Top 3 Clauses to Make Sure You Have in Your Living Trust

Living Trusts are a great tool to save time and money by avoiding the probate process when the Trustor dies. However, that is not all of the living trust offers. Besides skipping the probate process, living trusts also offer other benefits that may even surpass the importance of avoiding probate. However, you must make sure that the clauses are included in your trust in order to get all the benefits that the trust offers.  The following are some provisions and clauses that you should make sure are included in your living trust.

  • Protection Property from Certain Beneficiaries and Creditors.  Spendthrift clauses in trusts allow you to give your well earned money and property to the ones you love, and at the same time, protect it from them.  Spendthrift clauses protect beneficiaries from themselves as well as creditors because it keeps the money in the trust [which shields them from creditors] rather than their own personal accounts [where creditors can reach].  It also protects beneficiaries who accumulate bills such as medical problems or job loss.  Most think that when you have an estate plan, you are intending to protect your loved ones such as your husband/wife/children when you die. However, some of the beneficiaries may not be able to handle an inheritance given to them in a large lump sum. Trustor’s might turn in their graves if they knew what their 18 year old beneficiary is doing with their money after they are gone.  Hence, many attorneys advise that the Trustor[s] implement an age [usually 25 yo] that their beneficiaries have to be in order to get the Trust assets outright. Even then, many beneficiaries over 25 years of age should not have access to those funds either. Some may be going through divorce, so it can keeps a creditor or ex-spouse of a beneficiary from being able to reach the beneficiary’s interest in the trust.  The clause also prevents a future beneficiary from alienating (“selling”) his or her interest in the trust (usually for pennies on the dollar).  

    One of the important provisions of this paragraph is the discretionary right it gives to the Trustee to hold any distribution for a beneficiary deemed by the Trustee to be incompetent or suffering from substance abuse, or because the beneficiary’s financial circumstances are such that failure to delay the distribution would actually reduce the trust benefits to the beneficiary (e.g., a beneficiary who is receiving state assistance of some kind).

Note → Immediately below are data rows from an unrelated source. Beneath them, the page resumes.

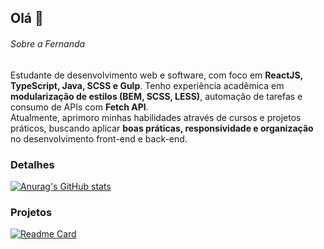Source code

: ## Olá 👋


###### Sobre a Fernanda 
Estudante de desenvolvimento web e software, com foco em **ReactJS, TypeScript, Java, SCSS e Gulp**. Tenho experiência acadêmica em **modularização de estilos (BEM, SCSS, LESS)**, automação de tarefas e consumo de APIs com **Fetch API**.  
Atualmente, aprimoro minhas habilidades através de cursos e projetos práticos, buscando aplicar **boas práticas, responsividade e organização** no desenvolvimento front-end e back-end.  

### Detalhes

[![Anurag's GitHub stats](https://github-readme-stats.vercel.app/api?username=FerRufato&show_icons=true&theme=dark)](https://github.com/anuraghazra/github-readme-stats)

### Projetos

[![Readme Card](https://github-readme-stats.vercel.app/api/pin/?username=FerRufato&repo=pedrogithub2406.github.io&theme=dark)](https://github.com/anuraghazra/github-readme-stats)
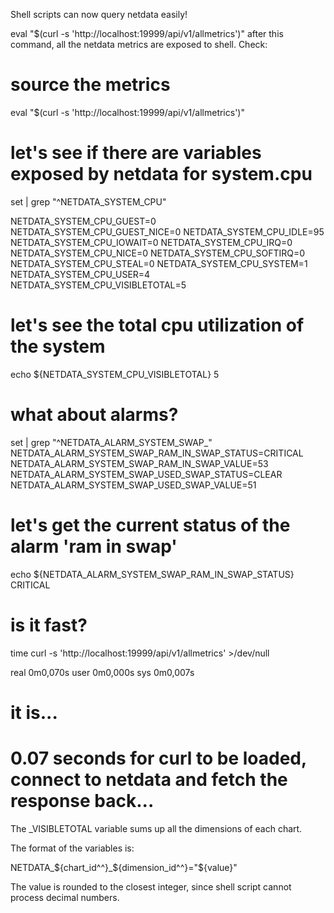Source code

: Shell scripts can now query netdata easily!

eval "$(curl -s 'http://localhost:19999/api/v1/allmetrics')"
after this command, all the netdata metrics are exposed to shell. Check:

# source the metrics
eval "$(curl -s 'http://localhost:19999/api/v1/allmetrics')"

# let's see if there are variables exposed by netdata for system.cpu
set | grep "^NETDATA_SYSTEM_CPU"

NETDATA_SYSTEM_CPU_GUEST=0
NETDATA_SYSTEM_CPU_GUEST_NICE=0
NETDATA_SYSTEM_CPU_IDLE=95
NETDATA_SYSTEM_CPU_IOWAIT=0
NETDATA_SYSTEM_CPU_IRQ=0
NETDATA_SYSTEM_CPU_NICE=0
NETDATA_SYSTEM_CPU_SOFTIRQ=0
NETDATA_SYSTEM_CPU_STEAL=0
NETDATA_SYSTEM_CPU_SYSTEM=1
NETDATA_SYSTEM_CPU_USER=4
NETDATA_SYSTEM_CPU_VISIBLETOTAL=5

# let's see the total cpu utilization of the system
echo ${NETDATA_SYSTEM_CPU_VISIBLETOTAL}
5

# what about alarms?
set | grep "^NETDATA_ALARM_SYSTEM_SWAP_"
NETDATA_ALARM_SYSTEM_SWAP_RAM_IN_SWAP_STATUS=CRITICAL
NETDATA_ALARM_SYSTEM_SWAP_RAM_IN_SWAP_VALUE=53
NETDATA_ALARM_SYSTEM_SWAP_USED_SWAP_STATUS=CLEAR
NETDATA_ALARM_SYSTEM_SWAP_USED_SWAP_VALUE=51

# let's get the current status of the alarm 'ram in swap'
echo ${NETDATA_ALARM_SYSTEM_SWAP_RAM_IN_SWAP_STATUS}
CRITICAL

# is it fast?
time curl -s 'http://localhost:19999/api/v1/allmetrics' >/dev/null

real  0m0,070s
user  0m0,000s
sys   0m0,007s

# it is...
# 0.07 seconds for curl to be loaded, connect to netdata and fetch the response back...
The _VISIBLETOTAL variable sums up all the dimensions of each chart.

The format of the variables is:

NETDATA_${chart_id^^}_${dimension_id^^}="${value}"

The value is rounded to the closest integer, since shell script cannot process decimal numbers.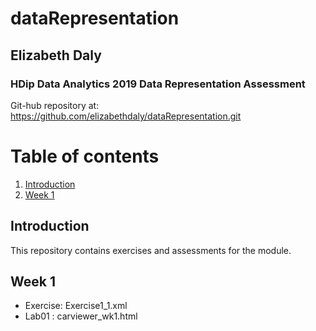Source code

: # dataRepresentation

## Elizabeth Daly
### HDip Data Analytics 2019 Data Representation Assessment

Git-hub repository at:
https://github.com/elizabethdaly/dataRepresentation.git

# Table of contents
1. [Introduction](#introduction)
2. [Week 1](#wk1)

## Introduction <a name="introduction"></a>
This repository contains exercises and assessments for the module.

## Week 1 <a name="wk1"></a>
- Exercise: Exercise1_1.xml
- Lab01 : carviewer_wk1.html
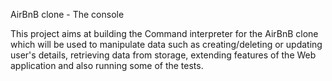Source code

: AirBnB clone - The console

This project aims at building the Command interpreter for the AirBnB clone which will be used
to manipulate data such as creating/deleting or updating user's details, retrieving data from storage, extending features
of the Web application and also running some of the tests.
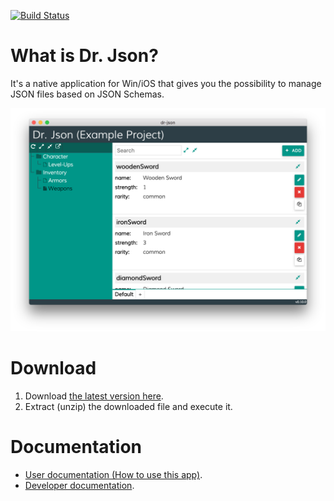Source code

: [![Build Status](https://api.travis-ci.org/innogames/dr-json.svg?branch=master)](https://travis-ci.org/innogames/dr-json)

# What is Dr. Json?

It's a native application for Win/iOS that gives you the possibility to manage JSON files based on JSON Schemas.

![App](./docs/img/app-example.png)

# Download

1. Download [the latest version here](https://github.com/innogames/dr-json/releases).
2. Extract (unzip) the downloaded file and execute it.

# Documentation

- [User documentation (How to use this app)](./docs/user-documentation.md).
- [Developer documentation](./docs/developer-documentation.md).
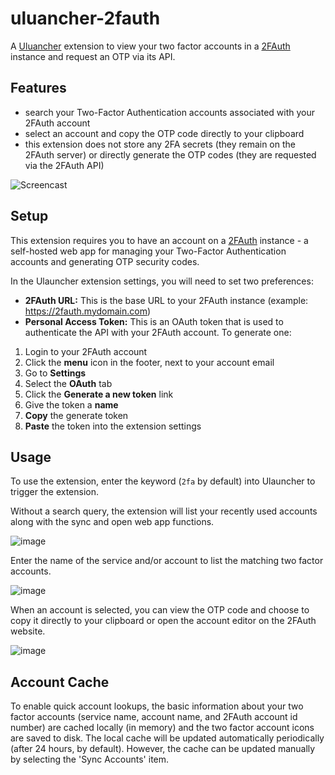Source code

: # uluancher-2fauth

A [Uluancher](https://ulauncher.io/) extension to view your two factor accounts in a [2FAuth](https://github.com/Bubka/2FAuth) instance and request an OTP via its API.

## Features

- search your Two-Factor Authentication accounts associated with your 2FAuth account
- select an account and copy the OTP code directly to your clipboard
- this extension does not store any 2FA secrets (they remain on the 2FAuth server) or directly generate the OTP codes (they are requested via the 2FAuth API)

![Screencast](https://github.com/user-attachments/assets/d765f5aa-f80d-4196-8d4a-f057f456132a)


## Setup

This extension requires you to have an account on a [2FAuth](https://github.com/Bubka/2FAuth) instance - a self-hosted web app for managing your Two-Factor Authentication accounts and generating OTP security codes.

In the Ulauncher extension settings, you will need to set two preferences:

- **2FAuth URL:** This is the base URL to your 2FAuth instance (example: https://2fauth.mydomain.com)
- **Personal Access Token:** This is an OAuth token that is used to authenticate the API with your 2FAuth account. To generate one:
1) Login to your 2FAuth account
2) Click the **menu** icon in the footer, next to your account email
3) Go to **Settings**
4) Select the **OAuth** tab
5) Click the **Generate a new token** link
6) Give the token a **name**
7) **Copy** the generate token
8) **Paste** the token into the extension settings

## Usage

To use the extension, enter the keyword (`2fa` by default) into Ulauncher to trigger the extension.

Without a search query, the extension will list your recently used accounts along with the sync and open web app functions.

![image](https://github.com/user-attachments/assets/3e6ed786-1c75-423c-915d-72e09a740942)

Enter the name of the service and/or account to list the matching two factor accounts.

![image](https://github.com/user-attachments/assets/2e546bd3-648c-496a-9aa2-30dd4df6d3f6)

When an account is selected, you can view the OTP code and choose to copy it directly to your clipboard or open the account editor on the 2FAuth website.

![image](https://github.com/user-attachments/assets/7fd2fec2-4ec4-4d06-bd4a-fe095128f31a)

## Account Cache

To enable quick account lookups, the basic information about your two factor accounts (service name, account name, and 2FAuth account id number) are cached locally (in memory) and the two factor account icons are saved to disk.  The local cache will be updated automatically periodically (after 24 hours, by default).  However, the cache can be updated manually by selecting the 'Sync Accounts' item.
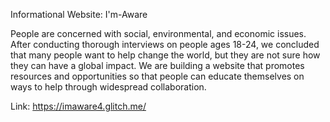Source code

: Informational Website: I'm-Aware 

People are concerned with social, environmental, and economic issues. After conducting thorough interviews on people ages 18-24, we concluded that many people want to help change the world, but they are not sure how they can have a global impact. We are building a website that promotes resources and opportunities so that people can educate themselves on ways to help through widespread collaboration.

Link: https://imaware4.glitch.me/
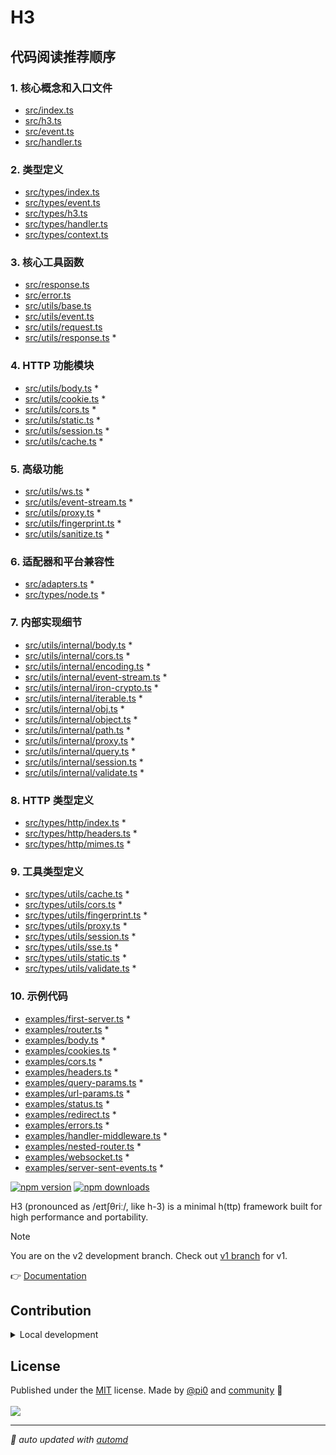 # H3

## 代码阅读推荐顺序

### 1. 核心概念和入口文件

- [src/index.ts](./src/index.ts)
- [src/h3.ts](./src/h3.ts)
- [src/event.ts](./src/event.ts)
- [src/handler.ts](./src/handler.ts)

### 2. 类型定义

- [src/types/index.ts](./src/types/index.ts)
- [src/types/event.ts](./src/types/event.ts)
- [src/types/h3.ts](./src/types/h3.ts)
- [src/types/handler.ts](./src/types/handler.ts)
- [src/types/context.ts](./src/types/context.ts)

### 3. 核心工具函数

- [src/response.ts](./src/response.ts)
- [src/error.ts](./src/error.ts)
- [src/utils/base.ts](./src/utils/base.ts)
- [src/utils/event.ts](./src/utils/event.ts)
- [src/utils/request.ts](./src/utils/request.ts)
- [src/utils/response.ts](./src/utils/response.ts) *

### 4. HTTP 功能模块

- [src/utils/body.ts](./src/utils/body.ts) *
- [src/utils/cookie.ts](./src/utils/cookie.ts) *
- [src/utils/cors.ts](./src/utils/cors.ts) *
- [src/utils/static.ts](./src/utils/static.ts) *
- [src/utils/session.ts](./src/utils/session.ts) *
- [src/utils/cache.ts](./src/utils/cache.ts) *

### 5. 高级功能

- [src/utils/ws.ts](./src/utils/ws.ts) *
- [src/utils/event-stream.ts](./src/utils/event-stream.ts) *
- [src/utils/proxy.ts](./src/utils/proxy.ts) *
- [src/utils/fingerprint.ts](./src/utils/fingerprint.ts) *
- [src/utils/sanitize.ts](./src/utils/sanitize.ts) *

### 6. 适配器和平台兼容性

- [src/adapters.ts](./src/adapters.ts) *
- [src/types/node.ts](./src/types/node.ts) *

### 7. 内部实现细节

- [src/utils/internal/body.ts](./src/utils/internal/body.ts) *
- [src/utils/internal/cors.ts](./src/utils/internal/cors.ts) *
- [src/utils/internal/encoding.ts](./src/utils/internal/encoding.ts) *
- [src/utils/internal/event-stream.ts](./src/utils/internal/event-stream.ts) *
- [src/utils/internal/iron-crypto.ts](./src/utils/internal/iron-crypto.ts) *
- [src/utils/internal/iterable.ts](./src/utils/internal/iterable.ts) *
- [src/utils/internal/obj.ts](./src/utils/internal/obj.ts) *
- [src/utils/internal/object.ts](./src/utils/internal/object.ts) *
- [src/utils/internal/path.ts](./src/utils/internal/path.ts) *
- [src/utils/internal/proxy.ts](./src/utils/internal/proxy.ts) *
- [src/utils/internal/query.ts](./src/utils/internal/query.ts) *
- [src/utils/internal/session.ts](./src/utils/internal/session.ts) *
- [src/utils/internal/validate.ts](./src/utils/internal/validate.ts) *

### 8. HTTP 类型定义

- [src/types/http/index.ts](./src/types/http/index.ts) *
- [src/types/http/headers.ts](./src/types/http/headers.ts) *
- [src/types/http/mimes.ts](./src/types/http/mimes.ts) *

### 9. 工具类型定义

- [src/types/utils/cache.ts](./src/types/utils/cache.ts) *
- [src/types/utils/cors.ts](./src/types/utils/cors.ts) *
- [src/types/utils/fingerprint.ts](./src/types/utils/fingerprint.ts) *
- [src/types/utils/proxy.ts](./src/types/utils/proxy.ts) *
- [src/types/utils/session.ts](./src/types/utils/session.ts) *
- [src/types/utils/sse.ts](./src/types/utils/sse.ts) *
- [src/types/utils/static.ts](./src/types/utils/static.ts) *
- [src/types/utils/validate.ts](./src/types/utils/validate.ts) *

### 10. 示例代码

- [examples/first-server.ts](./examples/first-server.ts) *
- [examples/router.ts](./examples/router.ts) *
- [examples/body.ts](./examples/body.ts) *
- [examples/cookies.ts](./examples/cookies.ts) *
- [examples/cors.ts](./examples/cors.ts) *
- [examples/headers.ts](./examples/headers.ts) *
- [examples/query-params.ts](./examples/query-params.ts) *
- [examples/url-params.ts](./examples/url-params.ts) *
- [examples/status.ts](./examples/status.ts) *
- [examples/redirect.ts](./examples/redirect.ts) *
- [examples/errors.ts](./examples/errors.ts) *
- [examples/handler-middleware.ts](./examples/handler-middleware.ts) *
- [examples/nested-router.ts](./examples/nested-router.ts) *
- [examples/websocket.ts](./examples/websocket.ts) *
- [examples/server-sent-events.ts](./examples/server-sent-events.ts) *

<!-- automd:badges -->

[![npm version](https://img.shields.io/npm/v/h3)](https://npmjs.com/package/h3)
[![npm downloads](https://img.shields.io/npm/dm/h3)](https://npm.chart.dev/h3)

<!-- /automd -->

H3 (pronounced as /eɪtʃθriː/, like h-3) is a minimal h(ttp) framework built for high performance and portability.

> [!NOTE]
> You are on the v2 development branch. Check out [v1 branch](https://github.com/unjs/h3/tree/v1) for v1.

👉 [Documentation](https://h3.unjs.io)

## Contribution

<details>
  <summary>Local development</summary>

- Clone this repository
- Install the latest LTS version of [Node.js](https://nodejs.org/en/)
- Enable [Corepack](https://github.com/nodejs/corepack) using `corepack enable`
- Install dependencies using `pnpm install`
- Run tests using `pnpm dev` or `pnpm test`

</details>

<!-- /automd -->

## License

<!-- automd:contributors license=MIT author="pi0" -->

Published under the [MIT](https://github.com/unjs/h3/blob/main/LICENSE) license.
Made by [@pi0](https://github.com/pi0) and [community](https://github.com/unjs/h3/graphs/contributors) 💛
<br><br>
<a href="https://github.com/unjs/h3/graphs/contributors">
<img src="https://contrib.rocks/image?repo=unjs/h3" />
</a>

<!-- /automd -->

<!-- automd:with-automd -->

---

_🤖 auto updated with [automd](https://automd.unjs.io)_

<!-- /automd -->

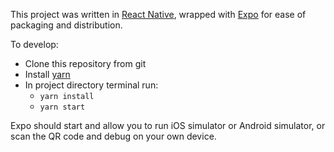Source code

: This project was written in [React Native](https://facebook.github.io/react-native/), wrapped with [Expo](https://expo.io/) for ease of packaging and distribution.

To develop:

- Clone this repository from git
- Install [yarn](https://yarnpkg.com/en/)
- In project directory terminal run:
    - `yarn install`
    - `yarn start`

Expo should start and allow you to run iOS simulator or Android simulator, or scan the QR code and debug on your own device.
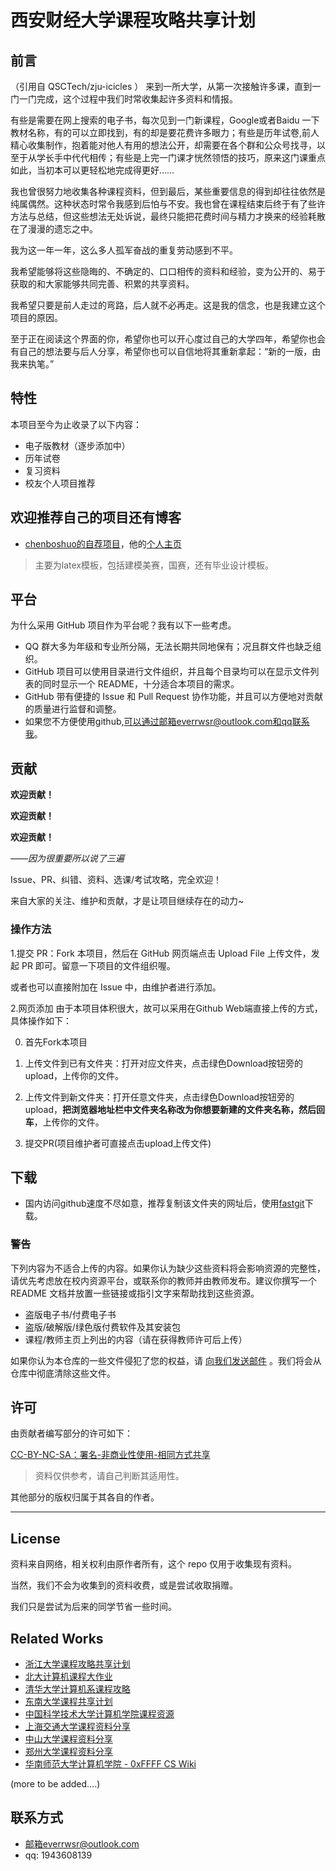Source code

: # 西安财经大学课程攻略共享计划

## 前言
（引用自 QSCTech/zju-icicles ）
来到一所大学，从第一次接触许多课，直到一门一门完成，这个过程中我们时常收集起许多资料和情报。

有些是需要在网上搜索的电子书，每次见到一门新课程，Google或者Baidu 一下教材名称，有的可以立即找到，有的却是要花费许多眼力；有些是历年试卷,前人精心收集制作，抱着能对他人有用的想法公开，却需要在各个群和公众号找寻，以至于从学长手中代代相传；有些是上完一门课才恍然领悟的技巧，原来这门课重点如此，当初本可以更轻松地完成得更好……

我也曾很努力地收集各种课程资料，但到最后，某些重要信息的得到却往往依然是纯属偶然。这种状态时常令我感到后怕与不安。我也曾在课程结束后终于有了些许方法与总结，但这些想法无处诉说，最终只能把花费时间与精力才换来的经验耗散在了漫漫的遗忘之中。

我为这一年一年，这么多人孤军奋战的重复劳动感到不平。

我希望能够将这些隐晦的、不确定的、口口相传的资料和经验，变为公开的、易于获取的和大家能够共同完善、积累的共享资料。

我希望只要是前人走过的弯路，后人就不必再走。这是我的信念，也是我建立这个项目的原因。

至于正在阅读这个界面的你，希望你也可以开心度过自己的大学四年，希望你也会有自己的想法要与后人分享，希望你也可以自信地将其重新拿起：“新的一版，由我来执笔。”

## 特性

本项目至今为止收录了以下内容：

- 电子版教材（逐步添加中）
- 历年试卷
- 复习资料
- 校友个人项目推荐

## 欢迎推荐自己的项目还有博客
 - [chenboshuo的自荐项目](https://github.com/XaufeComputerTechnologyClub/XAUFE-COURSE-RESOURCE/blob/main/%E4%B8%AA%E4%BA%BA%E9%A1%B9%E7%9B%AE%E6%8E%A8%E8%8D%90.md)，他的[个人主页](https://orcid.org/0000-0002-0028-4977)
  > 主要为latex模板，包括建模美赛，国赛，还有毕业设计模板。


## 平台

为什么采用 GitHub 项目作为平台呢？我有以下一些考虑。

- QQ 群大多为年级和专业所分隔，无法长期共同地保有；况且群文件也缺乏组织。
- GitHub 项目可以使用目录进行文件组织，并且每个目录均可以在显示文件列表的同时显示一个 README，十分适合本项目的需求。
- GitHub 带有便捷的 Issue 和 Pull Request 协作功能，并且可以方便地对贡献的质量进行监督和调整。
- 如果您不方便使用github,可以通过邮箱everrwsr@outlook.com和qq联系我。

## 贡献

**欢迎贡献！**

**欢迎贡献！**

**欢迎贡献！**

*——因为很重要所以说了三遍*

Issue、PR、纠错、资料、选课/考试攻略，完全欢迎！

来自大家的关注、维护和贡献，才是让项目继续存在的动力~

### 操作方法

1.提交 PR：Fork 本项目，然后在 GitHub 网页端点击 Upload File 上传文件，发起 PR 即可。留意一下项目的文件组织喔。

或者也可以直接附加在 Issue 中，由维护者进行添加。

2.网页添加
由于本项目体积很大，故可以采用在Github Web端直接上传的方式，具体操作如下：

0. 首先Fork本项目

1. 上传文件到已有文件夹：打开对应文件夹，点击绿色Download按钮旁的upload，上传你的文件。

2. 上传文件到新文件夹：打开任意文件夹，点击绿色Download按钮旁的upload，**把浏览器地址栏中文件夹名称改为你想要新建的文件夹名称，然后回车**，上传你的文件。

3. 提交PR(项目维护者可直接点击upload上传文件)


## 下载
 - 国内访问github速度不尽如意，推荐复制该文件夹的网址后，使用[fastgit](https://gh.api.99988866.xyz/)下载。

### 警告

下列内容为不适合上传的内容。如果你认为缺少这些资料将会影响资源的完整性，请优先考虑放在校内资源平台，或联系你的教师并由教师发布。建议你撰写一个 README 文档并放置一些链接或指引文字来帮助找到这些资源。

- 盗版电子书/付费电子书
- 盗版/破解版/绿色版付费软件及其安装包
- 课程/教师主页上列出的内容（请在获得教师许可后上传）

如果你认为本仓库的一些文件侵犯了您的权益，请 [向我们发送邮件](mailto:everrwsr@outlook.com) 。我们将会从仓库中彻底清除这些文件。

## 许可

由贡献者编写部分的许可如下：

[CC-BY-NC-SA：署名-非商业性使用-相同方式共享](https://creativecommons.org/licenses/by-nc-sa/4.0/deed.zh)

> 资料仅供参考，请自己判断其适用性。

其他部分的版权归属于其各自的作者。

----
## License

资料来自网络，相关权利由原作者所有，这个 repo 仅用于收集现有资料。

当然，我们不会为收集到的资料收费，或是尝试收取捐赠。

我们只是尝试为后来的同学节省一些时间。

## Related Works

- [浙江大学课程攻略共享计划](https://github.com/QSCTech/zju-icicles)
- [北大计算机课程大作业](https://github.com/tongtzeho/PKUCourse)
- [清华大学计算机系课程攻略](https://github.com/PKUanonym/REKCARC-TSC-UHT)
- [东南大学课程共享计划](https://github.com/zjdx1998/seucourseshare)
- [中国科学技术大学计算机学院课程资源](https://github.com/USTC-Resource/USTC-Course)
- [上海交通大学课程资料分享](https://github.com/CoolPhilChen/SJTU-Courses/)
- [中山大学课程资料分享](https://github.com/sysuexam/SYSU-Exam)
- [郑州大学课程资料分享](https://github.com/CooperNiu/ZZU-Courses-Resource)
- [华南师范大学计算机学院 - 0xFFFF CS Wiki](https://www.yuque.com/0xffff.one/cs-learning)

(more to be added....)


## 联系方式
 - 邮箱everrwsr@outlook.com
 - qq: 1943608139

  • No Contest Provision.  The “No Contest” provision in the trust states that, to the extent permitted under California law, if anyone challenges the validity of the trust or your intent as expressed in the trust, that person and his or her descendants will receive nothing from the trust.   Revocable living trusts are a huge deterrent for contests for a number of reasons.  1) They are incredibly hard to contest. 2) They are much more expensive to contest. The will contest is heard in probate court and the person contesting doesn’t have to put out much money if they can find an attorney that can work on contingency. Whereas the revocable living trust contest is heard in civil court which encompass substantial filing fees and procedures that can add up to be very costly for the person contesting. 3) Defending a will costs a lot of money, which is generally paid for out of the estate. This means that the beneficiaries end up with a lot less.  4) Contests are usually settled instead of going to court, so the settlement will further diminish the Estate. Overall, these are huge deterrents for contest the revocable living trust as they can be very time consuming and expensive for both parties.